### MATERIAL FOR THE TASK:
▼▼▼

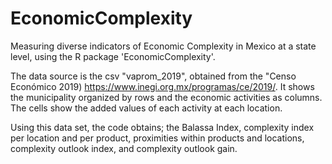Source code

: # EconomicComplexity
Measuring diverse indicators of Economic Complexity in Mexico at a state level, using the R package 'EconomicComplexity'.


The data source is the csv "vaprom_2019", obtained from the "Censo Económico 2019) https://www.inegi.org.mx/programas/ce/2019/. It shows the municipality organized by rows and the economic activities as columns. The cells show the added values of each activity at each location. 


Using this data set, the code obtains; the Balassa Index, complexity index per location and per product, proximities within products and locations, complexity outlook index, and complexity outlook gain.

▲▲▲

### EXERCISE OBJECTIVE:
In the listing, find all lines with the string "data" and copy them.

### ANSWER TO THIS TASK:
The data source is the csv "vaprom_2019", obtained from the "Censo Económico 2019) https://www.inegi.org.mx/programas/ce/2019/. It shows the municipality organized by rows and the economic activities as columns. The cells show the added values of each activity at each location. 
Using this data set, the code obtains; the Balassa Index, complexity index per location and per product, proximities within products and locations, complexity outlook index, and complexity outlook gain.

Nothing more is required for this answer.